In [66]:
# Importing dependencies 
library(tidyverse)
library(caret)
library(glmnet)
library(pROC)
library(rpart)
library(rpart.plot)

In [None]:
data <- read.csv('cleaneddata.csv')

In [3]:
#Convert PaperlessBilling into a factor
data <- data %>% 
    mutate(PaperlessBilling = as.factor(PaperlessBilling))

#Perform indepedendent samples t-test
t_test_result <- t.test(tenure ~ PaperlessBilling, data = data)
t_test_result



	Welch Two Sample t-test

data:  tenure by PaperlessBilling
t = -0.4041, df = 6136.8, p-value = 0.6862
alternative hypothesis: true difference in means between group 1 and group 2 is not equal to 0
95 percent confidence interval:
 -1.4097501  0.9278837
sample estimates:
mean in group 1 mean in group 2 
       32.27898        32.51991 


The p-value is 0.6862, which represents the probability of observing a t-value as extreme (or more) as -0.4041 under the null hypothesis (There is no difference in the average tenure between the two groups). 

Since the p-value is greater than the typical significance level of 0.05, we fail to reject the null hypothesis. This means that there is no statistically significant evidence to suggest that there is a difference in the average tenure between customers with and without paperless billing. 

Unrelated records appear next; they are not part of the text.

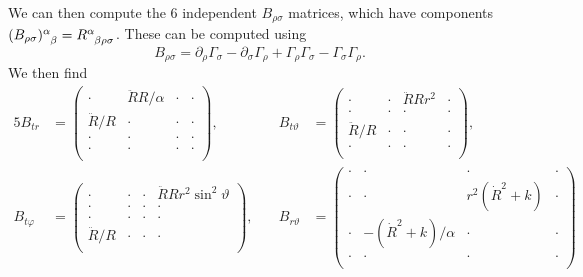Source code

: \documentclass[fleqn]{NotesClass}
\begin{document}
    We can then compute the 6 independent \(B_{\rho\sigma}\) matrices, which have components \(\tensor{(B_{\rho\sigma})}{^\alpha_\beta} = \tensor{R}{^\alpha_{\beta\rho\sigma}}\).
    These can be computed using
    \begin{equation}
        B_{\rho\sigma} = \partial_\rho\Gamma_\sigma - \partial_\sigma\Gamma_\rho + \Gamma_\rho\Gamma_\sigma - \Gamma_\sigma\Gamma_\rho.
    \end{equation}
    We then find
    \begingroup
    \scriptsize
    \begin{alignat*}{5}
        B_{tr} &= 
        \begin{pmatrix}
            \cdot & \ddot{R}R/\alpha & \cdot & \cdot\\
            \ddot{R}/R & \cdot & \cdot & \cdot\\
            \cdot & \cdot & \cdot & \cdot\\
            \cdot & \cdot & \cdot & \cdot\\
        \end{pmatrix}
        , \quad & B_{t\vartheta} &= 
        \begin{pmatrix}
            \cdot & \cdot & \ddot{R}Rr^2 & \cdot\\
            \cdot & \cdot & \cdot & \cdot\\
            \ddot{R}/R & \cdot & \cdot & \cdot\\
            \cdot & \cdot & \cdot & \cdot\\
        \end{pmatrix}
        ,\\
        B_{t\varphi} &= 
        \begin{pmatrix}
            \cdot & \cdot & \cdot & \ddot{R}Rr^2\sin^2\vartheta\\
            \cdot & \cdot & \cdot & \cdot\\
            \cdot & \cdot & \cdot & \cdot\\
            \ddot{R}/R & \cdot & \cdot & \cdot\\
        \end{pmatrix}
        , \quad & B_{r\vartheta} &=
        \begin{pmatrix}
            \cdot & \cdot & \cdot & \cdot\\
            \cdot & \cdot & r^2(\dot{R}^2 + k) & \cdot\\
            \cdot & -(\dot{R}^2 + k)/\alpha & \cdot & \cdot\\
            \cdot & \cdot & \cdot & \cdot\\

\end{pmatrix}
\end{alignat*}
\end{document}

To investigate if there is a significant difference in the average tenure between customers with different types of contracts, we first observe that this variable has more than 2 levels. Hence we cannot use the Welch t.test since it is desgined to compare the means of a continuous depenedent variable between two independent groups. 

In this case we can use one-way Analysis of Variance (ANOVA) to compare the means of a continuous dependent variable across multiple groups. 


In [4]:
data <- data %>% 
    mutate(Contract = as.factor(Contract))

#Perform indepedendent samples t-test
anova_result <- aov(tenure ~ Contract, data = data)
anova_result
anova_table <- summary(anova_result)
anova_table[[1]]

Call:
   aov(formula = tenure ~ Contract, data = data)

Terms:
                Contract Residuals
Sum of Squares   1962830   2273135
Deg. of Freedom        2      7029

Residual standard error: 17.98315
Estimated effects may be unbalanced

Unnamed: 0_level_0,Df,Sum Sq,Mean Sq,F value,Pr(>F)
Unnamed: 0_level_1,<dbl>,<dbl>,<dbl>,<dbl>,<dbl>
Contract,2,1962830,981414.8995,3034.736,0.0
Residuals,7029,2273135,323.3938,,


The p-value is 0, which is less than the typical significance level of 0.05. This means that we can reject the null hypothesis, concluding that there **is a significant difference in the average tenure between at least one pair of contract types**. 

In [5]:
library(emmeans)
estimated_means <- emmeans(anova_result, ~ Contract)
post_hoc_result <- pairs(estimated_means, adjust = "tukey")
summary(post_hoc_result)

Unnamed: 0_level_0,contrast,estimate,SE,df,t.ratio,p.value
Unnamed: 0_level_1,<chr>,<dbl>,<dbl>,<dbl>,<dbl>,<dbl>
1,Contract1 - Contract2,-24.03672,0.5505936,7029,-43.65602,3.723799e-12
2,Contract1 - Contract3,-39.03516,0.5247681,7029,-74.38555,3.723799e-12
3,Contract2 - Contract3,-14.99844,0.6415777,7029,-23.37743,3.723799e-12


 The p-values have been adjusted for multiple comparisons using the Tukey method. For all three pairwise comparisons, the p-values are extremely small (3.723799e-12), which is much lower than the typical significance level of 0.05. This means that there is a statistically significant difference in the average tenure between each pair of contract types.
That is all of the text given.